Выслушав старосту, Сергей показал рукой и скомандовал:
– Взять их!
Турин[16] понял его по жесту и, не дожидаясь перевода, отдал команду. Несколько солдат бросились к растерянной четвёрке и отобрали оружие.
– Ты что, капитан, совсем очумел? – Заорал подполковник, багровея. – На свободе ходить надоело?
Унимая слепящее бешенство, Сергей несколько раз глубоко вздохнул. Выискал глазами подходящую глухую стену. Нашёл.
– Отведите их к той стене.
Подполковник дёрнулся было, но солдат схватил его за плечо и отшвырнул к стене так, что тот еле удержался на ногах. Остальные трое пошли сами, лейтенант-переводчик заплакал.

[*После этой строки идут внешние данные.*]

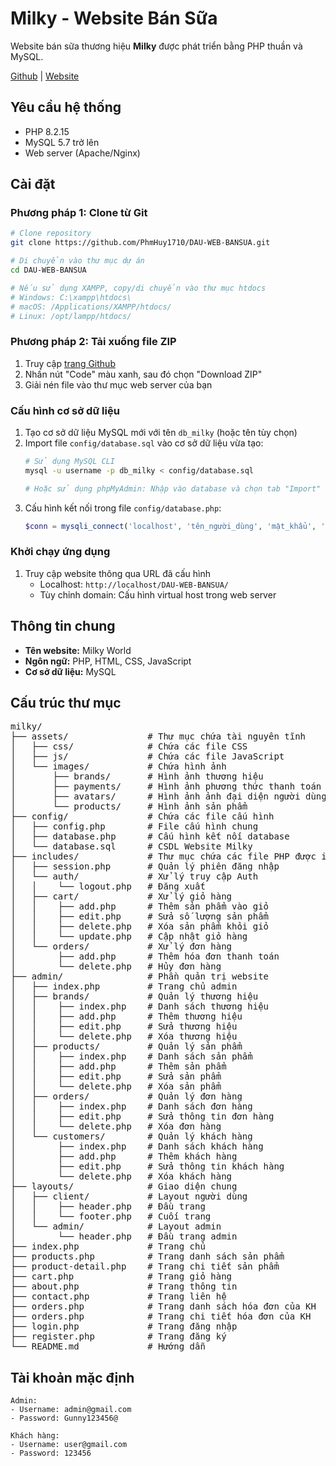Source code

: # Milky - Website Bán Sữa

Website bán sữa thương hiệu **Milky** được phát triển bằng PHP thuần và MySQL.

[Github](https://github.com/PhmHuy1710/DAU-WEB-BANSUA) | [Website](https://loading99.site)

## Yêu cầu hệ thống

- PHP 8.2.15
- MySQL 5.7 trở lên
- Web server (Apache/Nginx)

## Cài đặt

### Phương pháp 1: Clone từ Git

```bash
# Clone repository
git clone https://github.com/PhmHuy1710/DAU-WEB-BANSUA.git

# Di chuyển vào thư mục dự án
cd DAU-WEB-BANSUA

# Nếu sử dụng XAMPP, copy/di chuyển vào thư mục htdocs
# Windows: C:\xampp\htdocs\
# macOS: /Applications/XAMPP/htdocs/
# Linux: /opt/lampp/htdocs/
```

### Phương pháp 2: Tải xuống file ZIP

1. Truy cập [trang Github](https://github.com/PhmHuy1710/DAU-WEB-BANSUA)
2. Nhấn nút "Code" màu xanh, sau đó chọn "Download ZIP"
3. Giải nén file vào thư mục web server của bạn

### Cấu hình cơ sở dữ liệu

1. Tạo cơ sở dữ liệu MySQL mới với tên `db_milky` (hoặc tên tùy chọn)
2. Import file `config/database.sql` vào cơ sở dữ liệu vừa tạo:
   ```bash
   # Sử dụng MySQL CLI
   mysql -u username -p db_milky < config/database.sql
   
   # Hoặc sử dụng phpMyAdmin: Nhập vào database và chọn tab "Import"
   ```
3. Cấu hình kết nối trong file `config/database.php`:
   ```php
   $conn = mysqli_connect('localhost', 'tên_người_dùng', 'mật_khẩu', 'db_milky');
   ```

### Khởi chạy ứng dụng

1. Truy cập website thông qua URL đã cấu hình
   - Localhost: `http://localhost/DAU-WEB-BANSUA/`
   - Tùy chỉnh domain: Cấu hình virtual host trong web server

## Thông tin chung

- **Tên website:** Milky World
- **Ngôn ngữ:** PHP, HTML, CSS, JavaScript
- **Cơ sở dữ liệu:** MySQL

## Cấu trúc thư mục

<pre>
milky/
├── assets/               # Thư mục chứa tài nguyên tĩnh
│   ├── css/              # Chứa các file CSS
│   ├── js/               # Chứa các file JavaScript
│   └── images/           # Chứa hình ảnh
│       ├── brands/       # Hình ảnh thương hiệu
│       ├── payments/     # Hình ảnh phương thức thanh toán
│       ├── avatars/      # Hình ảnh ảnh đại diện người dùng
│       └── products/     # Hình ảnh sản phẩm
├── config/               # Chứa các file cấu hình
│   ├── config.php        # File cấu hình chung
│   ├── database.php      # Cấu hình kết nối database
│   └── database.sql      # CSDL Website Milky
├── includes/             # Thư mục chứa các file PHP được include
│   ├── session.php       # Quản lý phiên đăng nhập
│   └── auth/             # Xử lý truy cập Auth
│   │    └── logout.php   # Đăng xuất
│   ├── cart/             # Xử lý giỏ hàng
│   │    ├── add.php      # Thêm sản phẩm vào giỏ
│   │    ├── edit.php     # Sửa số lượng sản phẩm
│   │    ├── delete.php   # Xóa sản phẩm khỏi giỏ
│   │    └── update.php   # Cập nhật giỏ hàng
│   └── orders/           # Xử lý đơn hàng
│        ├── add.php      # Thêm hóa đơn thanh toán
│        └── delete.php   # Hủy đơn hàng
├── admin/                # Phần quản trị website
│   ├── index.php         # Trang chủ admin
│   ├── brands/           # Quản lý thương hiệu
│   │    ├── index.php    # Danh sách thương hiệu
│   │    ├── add.php      # Thêm thương hiệu
│   │    ├── edit.php     # Sửa thương hiệu
│   │    └── delete.php   # Xóa thương hiệu
│   ├── products/         # Quản lý sản phẩm
│   │    ├── index.php    # Danh sách sản phẩm
│   │    ├── add.php      # Thêm sản phẩm
│   │    ├── edit.php     # Sửa sản phẩm
│   │    └── delete.php   # Xóa sản phẩm
│   ├── orders/           # Quản lý đơn hàng
│   │    ├── index.php    # Danh sách đơn hàng
│   │    ├── edit.php     # Sửa thông tin đơn hàng
│   │    └── delete.php   # Xóa đơn hàng
│   └── customers/        # Quản lý khách hàng
│        ├── index.php    # Danh sách khách hàng
│        ├── add.php      # Thêm khách hàng
│        ├── edit.php     # Sửa thông tin khách hàng
│        └── delete.php   # Xóa khách hàng
├── layouts/              # Giao diện chung
│   ├── client/           # Layout người dùng
│   │    ├── header.php   # Đầu trang
│   │    └── footer.php   # Cuối trang
│   └── admin/            # Layout admin
│        └── header.php   # Đầu trang admin
├── index.php             # Trang chủ
├── products.php          # Trang danh sách sản phẩm
├── product-detail.php    # Trang chi tiết sản phẩm
├── cart.php              # Trang giỏ hàng
├── about.php             # Trang thông tin
├── contact.php           # Trang liên hệ
├── orders.php            # Trang danh sách hóa đơn của KH
├── orders.php            # Trang chi tiết hóa đơn của KH
├── login.php             # Trang đăng nhập
├── register.php          # Trang đăng ký
└── README.md             # Hướng dẫn
</pre>

## Tài khoản mặc định

```plaintext
Admin:
- Username: admin@gmail.com
- Password: Gunny123456@

Khách hàng:
- Username: user@gmail.com
- Password: 123456
```
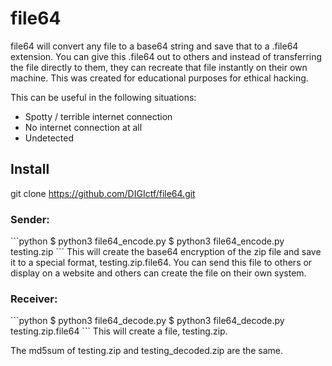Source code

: # file64
file64 will convert any file to a base64 string and save that to a .file64 extension. You can give this .file64 out to others and instead of transferring the file directly to them, they can recreate that file instantly on their own machine. This was created for educational purposes for ethical hacking.

This can be useful in the following situations:
<ul>
<li>Spotty / terrible internet connection</li>
<li>No internet connection at all</li>
<li>Undetected</li>
</ul>
<h2>Install</h2>

  git clone https://github.com/DIGIctf/file64.git



<h3>Sender:</h3>
```python
$ python3 file64_encode.py <input_file>
$ python3 file64_encode.py testing.zip
```
This will create the base64 encryption of the zip file and save it to a special format, testing.zip.file64. You can send this file to others or display on a website and others can create the file on their own system. 

<h3>Receiver:</h3>
```python
$ python3 file64_decode.py <file64_encoded_file>
$ python3 file64_decode.py testing.zip.file64
```
This will create a file, testing.zip. 

The md5sum of testing.zip and testing_decoded.zip are the same. 


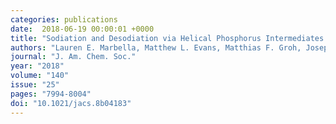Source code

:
 ```yaml
---
categories: publications
date:  2018-06-19 00:00:01 +0000
title: "Sodiation and Desodiation via Helical Phosphorus Intermediates in High-Capacity Anodes for Sodium-Ion Batteries"
authors: "Lauren E. Marbella, Matthew L. Evans, Matthias F. Groh, Joseph Nelson, Kent J. Griffith, Andrew J. Morris, and Clare P. Grey"
journal: "J. Am. Chem. Soc."
year: "2018"
volume: "140"
issue: "25"
pages: "7994-8004"
doi: "10.1021/jacs.8b04183"
---
```

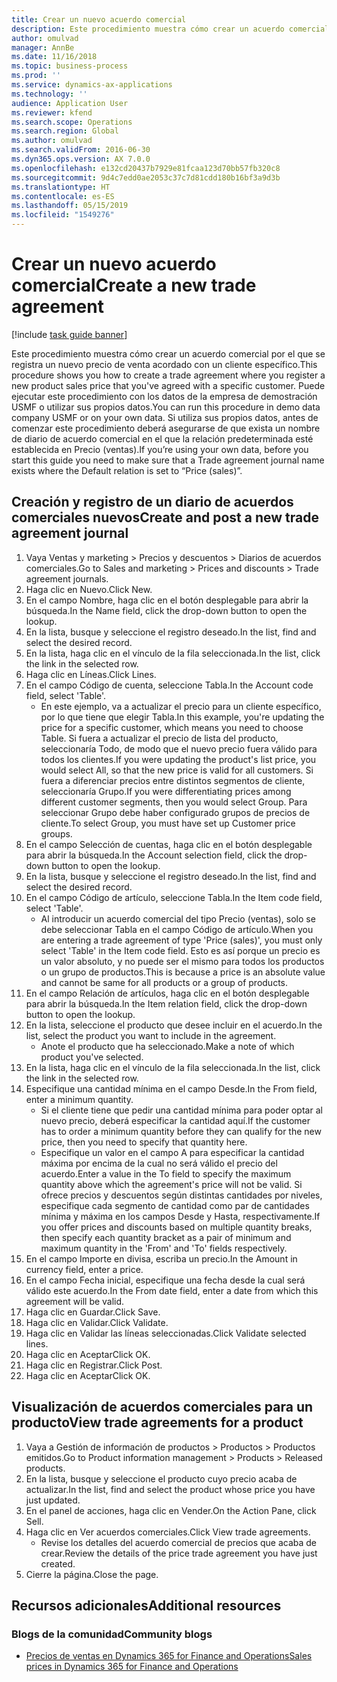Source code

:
 ```yaml
---
title: Crear un nuevo acuerdo comercial
description: Este procedimiento muestra cómo crear un acuerdo comercial por el que se registra un nuevo precio de venta acordado con un cliente específico.
author: omulvad
manager: AnnBe
ms.date: 11/16/2018
ms.topic: business-process
ms.prod: ''
ms.service: dynamics-ax-applications
ms.technology: ''
audience: Application User
ms.reviewer: kfend
ms.search.scope: Operations
ms.search.region: Global
ms.author: omulvad
ms.search.validFrom: 2016-06-30
ms.dyn365.ops.version: AX 7.0.0
ms.openlocfilehash: e132cd20437b7929e81fcaa123d70bb57fb320c8
ms.sourcegitcommit: 9d4c7edd0ae2053c37c7d81cdd180b16bf3a9d3b
ms.translationtype: HT
ms.contentlocale: es-ES
ms.lasthandoff: 05/15/2019
ms.locfileid: "1549276"
---
```

# <a name="create-a-new-trade-agreement"></a><span data-ttu-id="2a54b-103">Crear un nuevo acuerdo comercial</span><span class="sxs-lookup"><span data-stu-id="2a54b-103">Create a new trade agreement</span></span>

[!include [task guide banner](../../includes/task-guide-banner.md)]

<span data-ttu-id="2a54b-104">Este procedimiento muestra cómo crear un acuerdo comercial por el que se registra un nuevo precio de venta acordado con un cliente específico.</span><span class="sxs-lookup"><span data-stu-id="2a54b-104">This procedure shows you how to create a trade agreement where you register a new product sales price that you've agreed with a specific customer.</span></span> <span data-ttu-id="2a54b-105">Puede ejecutar este procedimiento con los datos de la empresa de demostración USMF o utilizar sus propios datos.</span><span class="sxs-lookup"><span data-stu-id="2a54b-105">You can run this procedure in demo data company USMF or on your own data.</span></span> <span data-ttu-id="2a54b-106">Si utiliza sus propios datos, antes de comenzar este procedimiento deberá asegurarse de que exista un nombre de diario de acuerdo comercial en el que la relación predeterminada esté establecida en Precio (ventas).</span><span class="sxs-lookup"><span data-stu-id="2a54b-106">If you’re using your own data, before you start this guide you need to make sure that a Trade agreement journal name exists where the Default relation is set to “Price (sales)”.</span></span>


## <a name="create-and-post-a-new-trade-agreement-journal"></a><span data-ttu-id="2a54b-107">Creación y registro de un diario de acuerdos comerciales nuevos</span><span class="sxs-lookup"><span data-stu-id="2a54b-107">Create and post a new trade agreement journal</span></span>
1. <span data-ttu-id="2a54b-108">Vaya Ventas y marketing > Precios y descuentos > Diarios de acuerdos comerciales.</span><span class="sxs-lookup"><span data-stu-id="2a54b-108">Go to Sales and marketing > Prices and discounts > Trade agreement journals.</span></span>
2. <span data-ttu-id="2a54b-109">Haga clic en Nuevo.</span><span class="sxs-lookup"><span data-stu-id="2a54b-109">Click New.</span></span>
3. <span data-ttu-id="2a54b-110">En el campo Nombre, haga clic en el botón desplegable para abrir la búsqueda.</span><span class="sxs-lookup"><span data-stu-id="2a54b-110">In the Name field, click the drop-down button to open the lookup.</span></span>
4. <span data-ttu-id="2a54b-111">En la lista, busque y seleccione el registro deseado.</span><span class="sxs-lookup"><span data-stu-id="2a54b-111">In the list, find and select the desired record.</span></span>
5. <span data-ttu-id="2a54b-112">En la lista, haga clic en el vínculo de la fila seleccionada.</span><span class="sxs-lookup"><span data-stu-id="2a54b-112">In the list, click the link in the selected row.</span></span>
6. <span data-ttu-id="2a54b-113">Haga clic en Líneas.</span><span class="sxs-lookup"><span data-stu-id="2a54b-113">Click Lines.</span></span>
7. <span data-ttu-id="2a54b-114">En el campo Código de cuenta, seleccione Tabla.</span><span class="sxs-lookup"><span data-stu-id="2a54b-114">In the Account code field, select 'Table'.</span></span>
    * <span data-ttu-id="2a54b-115">En este ejemplo, va a actualizar el precio para un cliente específico, por lo que tiene que elegir Tabla.</span><span class="sxs-lookup"><span data-stu-id="2a54b-115">In this example, you're updating the price for a specific customer, which means you need to choose Table.</span></span> <span data-ttu-id="2a54b-116">Si fuera a actualizar el precio de lista del producto, seleccionaría Todo, de modo que el nuevo precio fuera válido para todos los clientes.</span><span class="sxs-lookup"><span data-stu-id="2a54b-116">If you were updating the product's list price, you would select All, so that the new price is valid for all customers.</span></span> <span data-ttu-id="2a54b-117">Si fuera a diferenciar precios entre distintos segmentos de cliente, seleccionaría Grupo.</span><span class="sxs-lookup"><span data-stu-id="2a54b-117">If you were differentiating prices among different customer segments, then you would select Group.</span></span> <span data-ttu-id="2a54b-118">Para seleccionar Grupo debe haber configurado grupos de precios de cliente.</span><span class="sxs-lookup"><span data-stu-id="2a54b-118">To select Group, you must have set up Customer price groups.</span></span>  
8. <span data-ttu-id="2a54b-119">En el campo Selección de cuentas, haga clic en el botón desplegable para abrir la búsqueda.</span><span class="sxs-lookup"><span data-stu-id="2a54b-119">In the Account selection field, click the drop-down button to open the lookup.</span></span>
9. <span data-ttu-id="2a54b-120">En la lista, busque y seleccione el registro deseado.</span><span class="sxs-lookup"><span data-stu-id="2a54b-120">In the list, find and select the desired record.</span></span>
10. <span data-ttu-id="2a54b-121">En el campo Código de artículo, seleccione Tabla.</span><span class="sxs-lookup"><span data-stu-id="2a54b-121">In the Item code field, select 'Table'.</span></span>
    * <span data-ttu-id="2a54b-122">Al introducir un acuerdo comercial del tipo Precio (ventas), solo se debe seleccionar Tabla en el campo Código de artículo.</span><span class="sxs-lookup"><span data-stu-id="2a54b-122">When you are entering a trade agreement of type 'Price (sales)', you must only select 'Table' in the Item code field.</span></span> <span data-ttu-id="2a54b-123">Esto es así porque un precio es un valor absoluto, y no puede ser el mismo para todos los productos o un grupo de productos.</span><span class="sxs-lookup"><span data-stu-id="2a54b-123">This is because a price is an absolute value and cannot be same for all products or a group of products.</span></span>  
11. <span data-ttu-id="2a54b-124">En el campo Relación de artículos, haga clic en el botón desplegable para abrir la búsqueda.</span><span class="sxs-lookup"><span data-stu-id="2a54b-124">In the Item relation field, click the drop-down button to open the lookup.</span></span>
12. <span data-ttu-id="2a54b-125">En la lista, seleccione el producto que desee incluir en el acuerdo.</span><span class="sxs-lookup"><span data-stu-id="2a54b-125">In the list, select the product you want to include in the agreement.</span></span>
    * <span data-ttu-id="2a54b-126">Anote el producto que ha seleccionado.</span><span class="sxs-lookup"><span data-stu-id="2a54b-126">Make a note of which product you've selected.</span></span>  
13. <span data-ttu-id="2a54b-127">En la lista, haga clic en el vínculo de la fila seleccionada.</span><span class="sxs-lookup"><span data-stu-id="2a54b-127">In the list, click the link in the selected row.</span></span>
14. <span data-ttu-id="2a54b-128">Especifique una cantidad mínima en el campo Desde.</span><span class="sxs-lookup"><span data-stu-id="2a54b-128">In the From field, enter a minimum quantity.</span></span>
    * <span data-ttu-id="2a54b-129">Si el cliente tiene que pedir una cantidad mínima para poder optar al nuevo precio, deberá especificar la cantidad aquí.</span><span class="sxs-lookup"><span data-stu-id="2a54b-129">If the customer has to order a minimum quantity  before they can qualify for the new price, then you need to specify that quantity here.</span></span>  
    * <span data-ttu-id="2a54b-130">Especifique un valor en el campo A para especificar la cantidad máxima por encima de la cual no será válido el precio del acuerdo.</span><span class="sxs-lookup"><span data-stu-id="2a54b-130">Enter a value in the To field to specify the maximum quantity above which the agreement's price will not be valid.</span></span> <span data-ttu-id="2a54b-131">Si ofrece precios y descuentos según distintas cantidades por niveles, especifique cada segmento de cantidad como par de cantidades mínima y máxima en los campos Desde y Hasta, respectivamente.</span><span class="sxs-lookup"><span data-stu-id="2a54b-131">If you offer prices and discounts based on multiple quantity breaks, then specify each quantity bracket as a pair of minimum and maximum quantity in the 'From' and 'To' fields respectively.</span></span>  
15. <span data-ttu-id="2a54b-132">En el campo Importe en divisa, escriba un precio.</span><span class="sxs-lookup"><span data-stu-id="2a54b-132">In the Amount in currency field, enter a price.</span></span>
16. <span data-ttu-id="2a54b-133">En el campo Fecha inicial, especifique una fecha desde la cual será válido este acuerdo.</span><span class="sxs-lookup"><span data-stu-id="2a54b-133">In the From date field, enter a date from which this agreement will be valid.</span></span>
17. <span data-ttu-id="2a54b-134">Haga clic en Guardar.</span><span class="sxs-lookup"><span data-stu-id="2a54b-134">Click Save.</span></span>
18. <span data-ttu-id="2a54b-135">Haga clic en Validar.</span><span class="sxs-lookup"><span data-stu-id="2a54b-135">Click Validate.</span></span>
19. <span data-ttu-id="2a54b-136">Haga clic en Validar las líneas seleccionadas.</span><span class="sxs-lookup"><span data-stu-id="2a54b-136">Click Validate selected lines.</span></span>
20. <span data-ttu-id="2a54b-137">Haga clic en Aceptar</span><span class="sxs-lookup"><span data-stu-id="2a54b-137">Click OK.</span></span>
21. <span data-ttu-id="2a54b-138">Haga clic en Registrar.</span><span class="sxs-lookup"><span data-stu-id="2a54b-138">Click Post.</span></span>
22. <span data-ttu-id="2a54b-139">Haga clic en Aceptar</span><span class="sxs-lookup"><span data-stu-id="2a54b-139">Click OK.</span></span>

## <a name="view-trade-agreements-for-a-product"></a><span data-ttu-id="2a54b-140">Visualización de acuerdos comerciales para un producto</span><span class="sxs-lookup"><span data-stu-id="2a54b-140">View trade agreements for a product</span></span>
1. <span data-ttu-id="2a54b-141">Vaya a Gestión de información de productos > Productos > Productos emitidos.</span><span class="sxs-lookup"><span data-stu-id="2a54b-141">Go to Product information management > Products > Released products.</span></span>
2. <span data-ttu-id="2a54b-142">En la lista, busque y seleccione el producto cuyo precio acaba de actualizar.</span><span class="sxs-lookup"><span data-stu-id="2a54b-142">In the list, find and select the product whose price you have just updated.</span></span>
3. <span data-ttu-id="2a54b-143">En el panel de acciones, haga clic en Vender.</span><span class="sxs-lookup"><span data-stu-id="2a54b-143">On the Action Pane, click Sell.</span></span>
4. <span data-ttu-id="2a54b-144">Haga clic en Ver acuerdos comerciales.</span><span class="sxs-lookup"><span data-stu-id="2a54b-144">Click View trade agreements.</span></span>
    * <span data-ttu-id="2a54b-145">Revise los detalles del acuerdo comercial de precios que acaba de crear.</span><span class="sxs-lookup"><span data-stu-id="2a54b-145">Review the details of the price trade agreement you have just created.</span></span>    
5. <span data-ttu-id="2a54b-146">Cierre la página.</span><span class="sxs-lookup"><span data-stu-id="2a54b-146">Close the page.</span></span>

## <a name="additional-resources"></a><span data-ttu-id="2a54b-147">Recursos adicionales</span><span class="sxs-lookup"><span data-stu-id="2a54b-147">Additional resources</span></span>
### <a name="community-blogs"></a><span data-ttu-id="2a54b-148">Blogs de la comunidad</span><span class="sxs-lookup"><span data-stu-id="2a54b-148">Community blogs</span></span>
- [<span data-ttu-id="2a54b-149">Precios de ventas en Dynamics 365 for Finance and Operations</span><span class="sxs-lookup"><span data-stu-id="2a54b-149">Sales prices in Dynamics 365 for Finance and Operations</span></span>](https://financefunction.tech/2018/11/14/sales-prices-in-dynamics-365-for-finance-and-operations/#sales_price_in_trade_agreements)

– Капитан, ты своих предаёшь ради этих дикарей. Надо ведь справедливо, я могу и извиниться, если в чём-то неправ. – Подполковник явно терял гонор.
Сергей посмотрел ему в глаза.
– Насилие над мирным населением в зоне боевых действий карается смертью. Не доводилось слышать?
– Ну так суд…
– Решение принимает старший офицер из числа находящихся на месте. То есть я, капитан Кутузов. Ранги виновных не учитываются.
Староста заговорил, с искренним уважением поклонившись Сергею. Переводчик встал с Сергеем рядом.
– Он говорит, что не хочет быть невежливым с вашей армией. Он говорит, что лучше бы вы взяли своих с собой, а наших оставили им. – И добавил явно от себя: – Он боится неприятностей.
– Скажите ему, что не могу их делить. Или я забираю всех, или всех оставляю здесь. Вернее, забираю их тела.
Староста долго совещался с группой мужчин, потом повернулся к Сергею.
– Он говорит, – бесстрастный голос переводчика, – что они просят забрать всех их с собой. И ещё он говорит, что мальчишка, – кивок в сторону лейтенанта, – не сделал ничего плохого.
– Хорошо. Он повернулся к радисту. Вызывай вертолёт с конвоем.
Он принял решение. Вертолёт прилетит примерно через час, он успеет написать рапорт. А потом его отряд пойдёт дальше.
Сергей встал и прошёлся по комнате.
– А потом я встретил его в разведуправлении округа, отвозил из полка разные документы. Он был уже полковником и шёл мне навстречу по коридору в окружении свиты из штабных.
Сергей не был настолько наивен, что бы ждать для подонка сурового наказания, но был уверен, что того, как минимум, вышибут из армии. А уж повышение в звании …
Полковник увидел Сергея, на мгновение смутился, но тут же просиял:
– А, принципиальный капитан! Рад встретить! Это же, – повернулся он к свите, – мой боевой товарищ!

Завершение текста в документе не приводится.